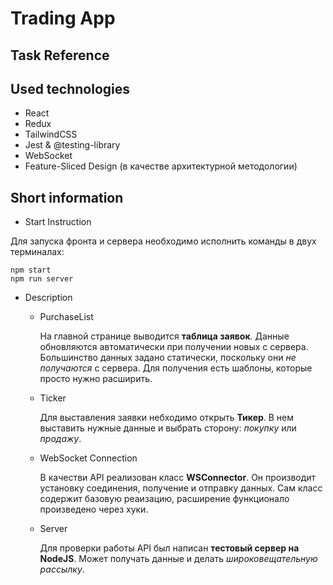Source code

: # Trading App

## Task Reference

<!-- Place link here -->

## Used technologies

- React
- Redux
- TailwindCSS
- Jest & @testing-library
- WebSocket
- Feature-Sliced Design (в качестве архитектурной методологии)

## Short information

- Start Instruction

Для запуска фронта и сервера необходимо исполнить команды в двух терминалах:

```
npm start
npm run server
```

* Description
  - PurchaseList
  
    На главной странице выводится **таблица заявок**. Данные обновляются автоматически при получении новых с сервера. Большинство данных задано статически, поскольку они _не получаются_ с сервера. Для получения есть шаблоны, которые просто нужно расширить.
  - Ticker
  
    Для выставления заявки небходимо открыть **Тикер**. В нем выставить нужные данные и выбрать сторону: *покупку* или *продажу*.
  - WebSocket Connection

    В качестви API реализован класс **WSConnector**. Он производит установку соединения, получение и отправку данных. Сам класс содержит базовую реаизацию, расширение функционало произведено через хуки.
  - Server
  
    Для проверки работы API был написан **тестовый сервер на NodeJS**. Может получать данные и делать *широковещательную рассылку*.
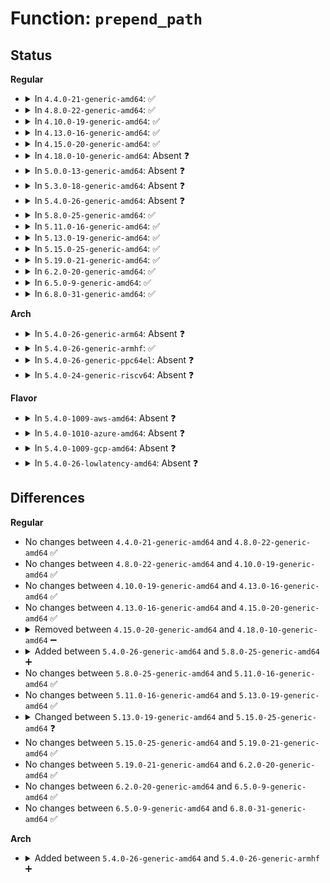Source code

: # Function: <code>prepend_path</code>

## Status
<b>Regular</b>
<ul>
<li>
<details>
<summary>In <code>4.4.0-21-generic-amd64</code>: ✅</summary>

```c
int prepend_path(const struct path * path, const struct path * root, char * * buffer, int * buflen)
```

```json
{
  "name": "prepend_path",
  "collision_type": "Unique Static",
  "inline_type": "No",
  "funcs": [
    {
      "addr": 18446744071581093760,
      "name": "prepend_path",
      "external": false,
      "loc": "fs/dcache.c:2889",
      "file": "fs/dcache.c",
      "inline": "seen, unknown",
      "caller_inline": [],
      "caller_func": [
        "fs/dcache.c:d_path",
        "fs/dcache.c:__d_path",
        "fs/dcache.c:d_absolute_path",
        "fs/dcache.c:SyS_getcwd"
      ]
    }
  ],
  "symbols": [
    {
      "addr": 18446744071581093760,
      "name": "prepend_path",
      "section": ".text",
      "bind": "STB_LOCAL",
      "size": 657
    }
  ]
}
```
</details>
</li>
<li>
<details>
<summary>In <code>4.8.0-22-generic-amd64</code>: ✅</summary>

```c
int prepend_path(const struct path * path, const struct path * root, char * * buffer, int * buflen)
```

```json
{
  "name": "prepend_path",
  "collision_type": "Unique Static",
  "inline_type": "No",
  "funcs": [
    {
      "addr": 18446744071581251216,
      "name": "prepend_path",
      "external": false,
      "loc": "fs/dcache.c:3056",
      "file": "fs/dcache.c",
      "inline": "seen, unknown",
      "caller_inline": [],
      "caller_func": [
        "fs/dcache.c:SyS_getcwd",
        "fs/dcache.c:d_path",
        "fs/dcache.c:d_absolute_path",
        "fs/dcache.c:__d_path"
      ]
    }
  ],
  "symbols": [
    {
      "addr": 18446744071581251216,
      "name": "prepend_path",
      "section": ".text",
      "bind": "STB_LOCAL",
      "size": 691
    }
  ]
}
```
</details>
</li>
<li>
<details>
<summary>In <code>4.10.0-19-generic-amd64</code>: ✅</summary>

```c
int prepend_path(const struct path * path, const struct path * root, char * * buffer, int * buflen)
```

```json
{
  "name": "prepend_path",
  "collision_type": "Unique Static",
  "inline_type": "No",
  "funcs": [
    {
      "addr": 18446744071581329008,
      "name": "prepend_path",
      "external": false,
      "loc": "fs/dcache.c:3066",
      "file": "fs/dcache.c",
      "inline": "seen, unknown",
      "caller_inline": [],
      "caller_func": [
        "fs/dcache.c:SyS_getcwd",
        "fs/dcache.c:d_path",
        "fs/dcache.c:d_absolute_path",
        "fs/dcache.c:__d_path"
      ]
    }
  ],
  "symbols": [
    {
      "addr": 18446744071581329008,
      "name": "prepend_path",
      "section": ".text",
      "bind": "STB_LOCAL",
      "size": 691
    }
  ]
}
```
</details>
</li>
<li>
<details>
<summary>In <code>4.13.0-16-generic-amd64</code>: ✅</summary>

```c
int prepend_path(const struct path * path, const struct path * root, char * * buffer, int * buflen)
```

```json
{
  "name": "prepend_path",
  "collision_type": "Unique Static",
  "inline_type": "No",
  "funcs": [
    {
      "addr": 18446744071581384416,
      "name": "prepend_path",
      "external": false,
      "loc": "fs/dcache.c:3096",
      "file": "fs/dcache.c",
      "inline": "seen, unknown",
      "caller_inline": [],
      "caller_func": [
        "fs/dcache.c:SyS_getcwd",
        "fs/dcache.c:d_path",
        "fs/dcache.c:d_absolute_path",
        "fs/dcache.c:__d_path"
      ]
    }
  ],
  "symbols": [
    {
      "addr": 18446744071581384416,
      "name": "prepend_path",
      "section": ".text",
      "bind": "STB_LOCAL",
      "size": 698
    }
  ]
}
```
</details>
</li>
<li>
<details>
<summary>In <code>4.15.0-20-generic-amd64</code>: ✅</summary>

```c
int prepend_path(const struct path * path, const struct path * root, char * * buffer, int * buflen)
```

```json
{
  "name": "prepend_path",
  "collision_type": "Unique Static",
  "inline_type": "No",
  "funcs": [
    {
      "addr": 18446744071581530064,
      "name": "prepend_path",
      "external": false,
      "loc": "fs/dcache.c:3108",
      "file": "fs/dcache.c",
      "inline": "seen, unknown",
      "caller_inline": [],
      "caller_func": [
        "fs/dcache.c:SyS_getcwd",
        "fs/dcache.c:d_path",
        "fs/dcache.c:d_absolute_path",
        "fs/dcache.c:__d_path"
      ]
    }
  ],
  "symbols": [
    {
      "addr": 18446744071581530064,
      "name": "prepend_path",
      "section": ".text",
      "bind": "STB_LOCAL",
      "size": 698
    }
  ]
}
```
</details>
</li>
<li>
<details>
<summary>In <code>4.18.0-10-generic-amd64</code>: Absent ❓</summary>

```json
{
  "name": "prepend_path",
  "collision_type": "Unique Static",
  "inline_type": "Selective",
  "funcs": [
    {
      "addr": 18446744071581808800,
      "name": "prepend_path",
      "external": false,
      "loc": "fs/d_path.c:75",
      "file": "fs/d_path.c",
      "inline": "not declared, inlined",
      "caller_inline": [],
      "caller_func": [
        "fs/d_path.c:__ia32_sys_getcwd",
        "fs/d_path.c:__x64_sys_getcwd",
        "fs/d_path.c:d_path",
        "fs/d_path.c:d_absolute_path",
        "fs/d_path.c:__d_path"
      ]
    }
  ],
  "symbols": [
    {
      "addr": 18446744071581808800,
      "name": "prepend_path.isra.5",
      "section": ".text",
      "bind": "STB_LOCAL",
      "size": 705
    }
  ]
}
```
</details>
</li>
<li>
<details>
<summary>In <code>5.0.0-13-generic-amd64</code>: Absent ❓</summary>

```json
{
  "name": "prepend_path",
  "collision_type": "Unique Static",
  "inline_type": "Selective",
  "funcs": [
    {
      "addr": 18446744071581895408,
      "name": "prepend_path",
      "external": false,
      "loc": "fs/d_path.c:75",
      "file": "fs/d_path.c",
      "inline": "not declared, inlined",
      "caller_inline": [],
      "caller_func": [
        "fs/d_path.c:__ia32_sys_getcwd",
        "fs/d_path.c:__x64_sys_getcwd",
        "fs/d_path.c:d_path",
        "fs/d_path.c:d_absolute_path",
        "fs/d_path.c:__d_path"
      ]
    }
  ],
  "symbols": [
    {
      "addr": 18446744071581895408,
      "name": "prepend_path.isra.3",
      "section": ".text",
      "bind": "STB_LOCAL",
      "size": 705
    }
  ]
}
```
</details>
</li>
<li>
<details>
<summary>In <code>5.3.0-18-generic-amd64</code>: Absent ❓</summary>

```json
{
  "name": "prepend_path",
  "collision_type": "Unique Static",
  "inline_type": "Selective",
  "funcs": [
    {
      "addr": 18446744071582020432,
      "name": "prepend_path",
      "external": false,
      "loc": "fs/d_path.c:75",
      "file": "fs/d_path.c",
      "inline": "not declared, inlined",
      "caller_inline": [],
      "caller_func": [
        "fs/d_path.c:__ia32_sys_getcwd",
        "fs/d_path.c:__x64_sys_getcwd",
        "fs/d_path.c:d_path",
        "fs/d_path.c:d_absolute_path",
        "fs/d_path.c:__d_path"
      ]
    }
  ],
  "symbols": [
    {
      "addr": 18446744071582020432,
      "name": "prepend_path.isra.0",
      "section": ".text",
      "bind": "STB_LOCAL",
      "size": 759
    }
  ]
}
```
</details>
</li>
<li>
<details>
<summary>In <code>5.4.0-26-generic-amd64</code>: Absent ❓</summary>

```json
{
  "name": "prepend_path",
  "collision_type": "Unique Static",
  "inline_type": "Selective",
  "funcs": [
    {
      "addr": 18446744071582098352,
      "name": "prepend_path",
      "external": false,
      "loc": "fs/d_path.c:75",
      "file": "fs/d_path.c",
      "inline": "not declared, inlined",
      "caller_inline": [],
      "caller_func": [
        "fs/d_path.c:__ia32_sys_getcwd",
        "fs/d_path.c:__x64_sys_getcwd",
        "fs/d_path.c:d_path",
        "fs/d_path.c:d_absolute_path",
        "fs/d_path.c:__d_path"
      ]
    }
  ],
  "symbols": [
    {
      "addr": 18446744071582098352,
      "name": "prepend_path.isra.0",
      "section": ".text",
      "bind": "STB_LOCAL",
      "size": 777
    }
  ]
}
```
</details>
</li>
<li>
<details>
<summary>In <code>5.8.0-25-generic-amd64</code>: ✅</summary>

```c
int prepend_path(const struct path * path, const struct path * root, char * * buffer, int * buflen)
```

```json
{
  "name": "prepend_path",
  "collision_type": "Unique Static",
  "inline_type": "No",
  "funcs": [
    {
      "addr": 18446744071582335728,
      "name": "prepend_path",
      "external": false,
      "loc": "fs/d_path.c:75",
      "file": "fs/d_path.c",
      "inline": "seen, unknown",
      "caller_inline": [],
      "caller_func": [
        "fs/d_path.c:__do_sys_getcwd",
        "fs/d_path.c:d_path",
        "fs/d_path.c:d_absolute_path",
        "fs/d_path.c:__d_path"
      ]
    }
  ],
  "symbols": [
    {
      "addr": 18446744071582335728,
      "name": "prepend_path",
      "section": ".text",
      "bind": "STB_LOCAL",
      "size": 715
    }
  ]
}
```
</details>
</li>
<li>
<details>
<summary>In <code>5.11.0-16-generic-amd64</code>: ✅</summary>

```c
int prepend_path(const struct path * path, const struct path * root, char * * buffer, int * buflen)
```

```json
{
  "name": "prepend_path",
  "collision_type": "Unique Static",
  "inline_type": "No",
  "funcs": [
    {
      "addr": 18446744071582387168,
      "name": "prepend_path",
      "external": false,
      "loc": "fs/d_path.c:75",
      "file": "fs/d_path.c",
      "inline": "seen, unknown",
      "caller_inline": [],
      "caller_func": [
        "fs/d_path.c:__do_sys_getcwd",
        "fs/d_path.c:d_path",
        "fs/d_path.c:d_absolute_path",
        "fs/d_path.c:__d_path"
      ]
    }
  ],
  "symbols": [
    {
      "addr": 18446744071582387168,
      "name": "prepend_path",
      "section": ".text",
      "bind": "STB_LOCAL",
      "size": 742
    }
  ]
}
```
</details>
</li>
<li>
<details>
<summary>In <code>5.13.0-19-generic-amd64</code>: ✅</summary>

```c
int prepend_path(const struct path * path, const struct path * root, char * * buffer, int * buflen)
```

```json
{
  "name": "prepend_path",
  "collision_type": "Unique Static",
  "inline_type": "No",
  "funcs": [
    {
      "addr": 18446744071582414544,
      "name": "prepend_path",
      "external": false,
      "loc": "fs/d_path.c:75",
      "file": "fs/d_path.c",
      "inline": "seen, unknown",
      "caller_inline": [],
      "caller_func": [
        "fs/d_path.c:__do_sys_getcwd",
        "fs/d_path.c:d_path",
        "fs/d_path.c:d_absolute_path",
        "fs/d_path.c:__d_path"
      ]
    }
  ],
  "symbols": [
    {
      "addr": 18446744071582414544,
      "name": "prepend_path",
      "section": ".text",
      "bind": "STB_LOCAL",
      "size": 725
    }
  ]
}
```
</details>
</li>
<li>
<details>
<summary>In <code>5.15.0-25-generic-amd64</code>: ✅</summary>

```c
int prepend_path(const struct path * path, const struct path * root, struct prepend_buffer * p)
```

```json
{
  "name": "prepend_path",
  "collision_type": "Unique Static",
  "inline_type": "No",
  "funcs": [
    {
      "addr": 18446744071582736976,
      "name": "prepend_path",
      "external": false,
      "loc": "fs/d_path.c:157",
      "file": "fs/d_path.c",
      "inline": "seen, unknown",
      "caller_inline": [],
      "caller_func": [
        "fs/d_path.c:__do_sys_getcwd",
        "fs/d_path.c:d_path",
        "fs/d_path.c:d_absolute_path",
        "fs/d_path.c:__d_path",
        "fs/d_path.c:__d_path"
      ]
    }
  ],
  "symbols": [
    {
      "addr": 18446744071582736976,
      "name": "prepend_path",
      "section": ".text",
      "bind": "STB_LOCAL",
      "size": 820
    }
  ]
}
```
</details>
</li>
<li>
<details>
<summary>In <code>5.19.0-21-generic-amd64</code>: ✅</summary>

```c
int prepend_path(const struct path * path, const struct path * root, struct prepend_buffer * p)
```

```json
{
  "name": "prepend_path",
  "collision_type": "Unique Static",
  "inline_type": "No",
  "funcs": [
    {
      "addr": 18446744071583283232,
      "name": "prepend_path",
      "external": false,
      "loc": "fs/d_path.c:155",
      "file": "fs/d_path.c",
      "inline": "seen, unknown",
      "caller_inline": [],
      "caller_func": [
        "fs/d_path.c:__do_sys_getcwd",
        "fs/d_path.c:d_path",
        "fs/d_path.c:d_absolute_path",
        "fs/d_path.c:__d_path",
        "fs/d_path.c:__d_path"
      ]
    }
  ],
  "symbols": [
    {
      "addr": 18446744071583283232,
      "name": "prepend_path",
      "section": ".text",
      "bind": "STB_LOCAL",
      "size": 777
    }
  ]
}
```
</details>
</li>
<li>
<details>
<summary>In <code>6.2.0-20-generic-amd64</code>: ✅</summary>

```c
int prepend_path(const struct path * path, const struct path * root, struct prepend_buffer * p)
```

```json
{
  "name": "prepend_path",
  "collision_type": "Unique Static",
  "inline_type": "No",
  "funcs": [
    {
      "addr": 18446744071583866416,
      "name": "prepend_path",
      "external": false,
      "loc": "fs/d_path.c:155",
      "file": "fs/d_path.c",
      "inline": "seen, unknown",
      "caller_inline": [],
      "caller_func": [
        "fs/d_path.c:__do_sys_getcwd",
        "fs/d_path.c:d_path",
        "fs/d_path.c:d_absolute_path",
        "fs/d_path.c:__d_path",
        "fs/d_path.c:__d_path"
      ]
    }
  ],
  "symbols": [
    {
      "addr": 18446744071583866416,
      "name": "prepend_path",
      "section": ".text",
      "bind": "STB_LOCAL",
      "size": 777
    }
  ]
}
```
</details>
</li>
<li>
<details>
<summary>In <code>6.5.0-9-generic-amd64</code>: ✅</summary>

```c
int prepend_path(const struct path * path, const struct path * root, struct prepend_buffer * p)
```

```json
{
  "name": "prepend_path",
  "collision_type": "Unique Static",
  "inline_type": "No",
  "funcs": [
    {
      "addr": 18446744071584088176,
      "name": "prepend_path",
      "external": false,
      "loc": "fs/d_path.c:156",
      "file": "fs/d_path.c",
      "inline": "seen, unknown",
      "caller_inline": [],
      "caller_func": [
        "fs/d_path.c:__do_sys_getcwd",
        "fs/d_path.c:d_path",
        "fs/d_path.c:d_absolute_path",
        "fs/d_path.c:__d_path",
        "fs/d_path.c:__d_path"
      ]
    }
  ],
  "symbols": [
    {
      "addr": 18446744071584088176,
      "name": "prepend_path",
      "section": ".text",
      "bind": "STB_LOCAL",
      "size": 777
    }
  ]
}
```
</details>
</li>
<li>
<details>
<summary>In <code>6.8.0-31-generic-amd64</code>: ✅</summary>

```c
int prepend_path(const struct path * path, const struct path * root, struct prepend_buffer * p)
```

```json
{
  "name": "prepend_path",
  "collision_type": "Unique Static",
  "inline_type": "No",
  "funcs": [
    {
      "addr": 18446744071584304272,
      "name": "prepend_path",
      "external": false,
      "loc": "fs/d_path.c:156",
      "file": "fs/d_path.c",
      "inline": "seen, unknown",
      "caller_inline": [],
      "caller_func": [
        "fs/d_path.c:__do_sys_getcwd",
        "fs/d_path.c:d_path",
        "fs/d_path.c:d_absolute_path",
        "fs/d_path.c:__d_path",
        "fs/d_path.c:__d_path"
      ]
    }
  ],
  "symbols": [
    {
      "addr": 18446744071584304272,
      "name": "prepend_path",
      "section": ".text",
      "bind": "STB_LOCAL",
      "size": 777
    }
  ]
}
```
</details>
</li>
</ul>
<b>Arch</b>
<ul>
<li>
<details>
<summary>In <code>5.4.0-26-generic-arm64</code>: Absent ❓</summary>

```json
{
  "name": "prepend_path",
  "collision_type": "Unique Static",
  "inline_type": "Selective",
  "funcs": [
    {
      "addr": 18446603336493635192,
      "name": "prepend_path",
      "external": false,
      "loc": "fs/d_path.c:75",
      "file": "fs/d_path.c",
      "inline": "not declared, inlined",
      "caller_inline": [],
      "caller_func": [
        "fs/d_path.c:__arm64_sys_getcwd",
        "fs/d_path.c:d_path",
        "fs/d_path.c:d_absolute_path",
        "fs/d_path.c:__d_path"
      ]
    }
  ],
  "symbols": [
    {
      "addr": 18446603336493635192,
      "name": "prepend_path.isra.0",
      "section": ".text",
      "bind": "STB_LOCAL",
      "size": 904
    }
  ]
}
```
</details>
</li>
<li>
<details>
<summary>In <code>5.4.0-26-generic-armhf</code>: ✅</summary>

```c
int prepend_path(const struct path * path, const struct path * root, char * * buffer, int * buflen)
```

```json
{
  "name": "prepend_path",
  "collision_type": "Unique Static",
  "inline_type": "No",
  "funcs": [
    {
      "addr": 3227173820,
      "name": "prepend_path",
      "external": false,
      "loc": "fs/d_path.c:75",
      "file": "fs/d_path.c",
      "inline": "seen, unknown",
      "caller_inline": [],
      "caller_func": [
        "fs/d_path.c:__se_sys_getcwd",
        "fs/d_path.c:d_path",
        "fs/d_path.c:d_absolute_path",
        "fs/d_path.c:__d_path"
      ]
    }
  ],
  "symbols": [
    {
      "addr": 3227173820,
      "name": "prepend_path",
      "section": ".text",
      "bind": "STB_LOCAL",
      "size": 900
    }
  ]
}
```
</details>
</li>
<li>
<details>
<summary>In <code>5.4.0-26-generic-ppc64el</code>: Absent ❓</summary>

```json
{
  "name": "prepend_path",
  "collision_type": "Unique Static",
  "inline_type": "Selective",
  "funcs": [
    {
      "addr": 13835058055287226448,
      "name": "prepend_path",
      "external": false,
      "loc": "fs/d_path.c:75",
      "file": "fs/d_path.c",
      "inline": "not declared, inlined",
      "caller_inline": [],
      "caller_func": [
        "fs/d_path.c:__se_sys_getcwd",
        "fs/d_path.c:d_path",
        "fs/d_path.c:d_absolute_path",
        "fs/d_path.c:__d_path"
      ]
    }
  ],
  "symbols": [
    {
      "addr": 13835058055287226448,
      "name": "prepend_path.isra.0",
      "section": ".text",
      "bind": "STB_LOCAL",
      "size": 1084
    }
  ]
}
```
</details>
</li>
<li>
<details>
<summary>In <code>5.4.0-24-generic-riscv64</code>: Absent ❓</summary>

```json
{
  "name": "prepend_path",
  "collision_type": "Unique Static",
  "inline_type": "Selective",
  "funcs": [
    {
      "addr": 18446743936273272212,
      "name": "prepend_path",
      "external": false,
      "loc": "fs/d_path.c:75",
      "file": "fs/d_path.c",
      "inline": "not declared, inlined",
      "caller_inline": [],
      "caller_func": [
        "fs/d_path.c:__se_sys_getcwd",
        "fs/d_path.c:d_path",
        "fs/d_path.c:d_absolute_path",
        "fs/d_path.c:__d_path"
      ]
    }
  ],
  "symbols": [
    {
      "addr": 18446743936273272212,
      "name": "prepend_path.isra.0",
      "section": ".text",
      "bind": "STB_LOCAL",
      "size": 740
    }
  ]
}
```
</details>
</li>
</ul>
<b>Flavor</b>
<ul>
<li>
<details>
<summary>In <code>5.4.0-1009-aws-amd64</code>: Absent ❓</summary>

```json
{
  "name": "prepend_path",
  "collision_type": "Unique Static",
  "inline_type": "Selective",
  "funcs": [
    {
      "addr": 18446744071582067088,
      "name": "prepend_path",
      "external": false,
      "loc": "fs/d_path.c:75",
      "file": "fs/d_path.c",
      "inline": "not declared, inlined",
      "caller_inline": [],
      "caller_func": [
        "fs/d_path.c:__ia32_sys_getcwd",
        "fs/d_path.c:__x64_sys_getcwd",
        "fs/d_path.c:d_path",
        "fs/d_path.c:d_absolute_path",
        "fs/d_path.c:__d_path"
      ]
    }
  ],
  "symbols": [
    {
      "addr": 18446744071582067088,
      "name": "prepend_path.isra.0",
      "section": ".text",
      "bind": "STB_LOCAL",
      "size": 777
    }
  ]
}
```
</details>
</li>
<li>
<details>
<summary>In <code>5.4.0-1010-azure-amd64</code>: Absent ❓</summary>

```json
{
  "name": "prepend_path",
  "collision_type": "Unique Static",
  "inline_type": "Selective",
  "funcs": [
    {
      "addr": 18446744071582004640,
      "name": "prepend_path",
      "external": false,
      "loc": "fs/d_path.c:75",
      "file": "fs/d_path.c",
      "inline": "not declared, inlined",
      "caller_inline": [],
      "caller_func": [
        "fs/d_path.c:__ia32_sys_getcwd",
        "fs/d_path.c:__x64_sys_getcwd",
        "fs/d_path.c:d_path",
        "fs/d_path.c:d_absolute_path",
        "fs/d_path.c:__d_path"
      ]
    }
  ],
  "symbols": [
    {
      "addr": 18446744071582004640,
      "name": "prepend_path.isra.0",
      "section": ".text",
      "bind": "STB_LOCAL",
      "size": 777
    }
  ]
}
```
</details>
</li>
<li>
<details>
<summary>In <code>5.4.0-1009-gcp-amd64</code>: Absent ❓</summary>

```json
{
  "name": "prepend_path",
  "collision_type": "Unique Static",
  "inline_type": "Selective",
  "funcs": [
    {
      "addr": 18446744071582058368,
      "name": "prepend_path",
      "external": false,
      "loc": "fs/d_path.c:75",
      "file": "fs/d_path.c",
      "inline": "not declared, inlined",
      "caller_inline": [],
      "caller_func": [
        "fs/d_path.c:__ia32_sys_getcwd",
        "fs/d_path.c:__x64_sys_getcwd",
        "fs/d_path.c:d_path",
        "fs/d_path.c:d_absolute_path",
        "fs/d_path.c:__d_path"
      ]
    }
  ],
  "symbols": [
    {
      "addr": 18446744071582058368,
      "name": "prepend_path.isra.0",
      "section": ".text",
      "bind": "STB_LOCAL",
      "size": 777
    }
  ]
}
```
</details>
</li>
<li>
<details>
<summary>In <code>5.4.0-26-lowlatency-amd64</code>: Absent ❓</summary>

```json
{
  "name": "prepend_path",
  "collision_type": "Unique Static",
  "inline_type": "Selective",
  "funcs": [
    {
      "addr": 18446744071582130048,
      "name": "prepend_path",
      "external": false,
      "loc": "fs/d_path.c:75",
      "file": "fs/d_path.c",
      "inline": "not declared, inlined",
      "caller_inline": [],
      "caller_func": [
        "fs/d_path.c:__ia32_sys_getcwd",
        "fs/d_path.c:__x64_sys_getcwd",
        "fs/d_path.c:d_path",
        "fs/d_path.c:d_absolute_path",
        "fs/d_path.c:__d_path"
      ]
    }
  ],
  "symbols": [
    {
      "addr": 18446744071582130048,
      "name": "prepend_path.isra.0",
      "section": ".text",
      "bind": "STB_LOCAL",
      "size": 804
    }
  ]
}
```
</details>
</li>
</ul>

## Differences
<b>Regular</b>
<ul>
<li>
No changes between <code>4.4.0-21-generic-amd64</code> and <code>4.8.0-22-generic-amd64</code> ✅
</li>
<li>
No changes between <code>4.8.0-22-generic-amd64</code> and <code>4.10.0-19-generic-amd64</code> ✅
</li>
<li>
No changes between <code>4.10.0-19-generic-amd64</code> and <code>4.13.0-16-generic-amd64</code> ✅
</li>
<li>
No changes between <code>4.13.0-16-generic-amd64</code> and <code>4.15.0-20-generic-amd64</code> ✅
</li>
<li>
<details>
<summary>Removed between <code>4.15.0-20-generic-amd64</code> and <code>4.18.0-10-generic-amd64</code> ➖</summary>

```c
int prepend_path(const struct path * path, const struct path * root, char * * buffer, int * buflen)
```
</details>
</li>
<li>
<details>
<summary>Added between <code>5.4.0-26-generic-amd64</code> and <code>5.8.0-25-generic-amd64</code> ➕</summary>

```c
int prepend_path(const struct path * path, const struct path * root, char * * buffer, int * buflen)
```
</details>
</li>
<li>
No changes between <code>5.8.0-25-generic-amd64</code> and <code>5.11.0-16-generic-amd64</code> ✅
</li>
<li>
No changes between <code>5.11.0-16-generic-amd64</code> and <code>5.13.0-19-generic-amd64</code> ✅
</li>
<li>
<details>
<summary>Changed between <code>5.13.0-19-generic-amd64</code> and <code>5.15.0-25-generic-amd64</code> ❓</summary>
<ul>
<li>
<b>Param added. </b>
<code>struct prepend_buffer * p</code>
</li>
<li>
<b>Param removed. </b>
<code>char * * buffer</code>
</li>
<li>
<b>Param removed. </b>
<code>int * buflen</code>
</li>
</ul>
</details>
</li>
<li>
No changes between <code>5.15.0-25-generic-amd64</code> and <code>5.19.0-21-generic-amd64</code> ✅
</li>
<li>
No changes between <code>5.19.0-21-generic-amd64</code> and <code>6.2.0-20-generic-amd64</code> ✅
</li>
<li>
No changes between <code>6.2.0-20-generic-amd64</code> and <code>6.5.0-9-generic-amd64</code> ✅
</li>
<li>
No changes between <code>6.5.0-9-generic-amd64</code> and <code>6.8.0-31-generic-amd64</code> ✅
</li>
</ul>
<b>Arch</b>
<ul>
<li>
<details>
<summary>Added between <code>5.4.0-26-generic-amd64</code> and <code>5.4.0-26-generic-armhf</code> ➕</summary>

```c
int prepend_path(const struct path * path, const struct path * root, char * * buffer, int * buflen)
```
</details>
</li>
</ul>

### [What the exercise asks]
Output must match the lines from the start of the records above through the line that contains "- WebSocket Connection", exactly and with every picture removed.

### [Written response]
Source code

: # Trading App

## Task Reference

<!-- Place link here -->

## Used technologies

- React
- Redux
- TailwindCSS
- Jest & @testing-library
- WebSocket
- Feature-Sliced Design (в качестве архитектурной методологии)

## Short information

- Start Instruction

Для запуска фронта и сервера необходимо исполнить команды в двух терминалах:

```
npm start
npm run server
```

* Description
  - PurchaseList
  
    На главной странице выводится **таблица заявок**. Данные обновляются автоматически при получении новых с сервера. Большинство данных задано статически, поскольку они _не получаются_ с сервера. Для получения есть шаблоны, которые просто нужно расширить.
  - Ticker
  
    Для выставления заявки небходимо открыть **Тикер**. В нем выставить нужные данные и выбрать сторону: *покупку* или *продажу*.
  - WebSocket Connection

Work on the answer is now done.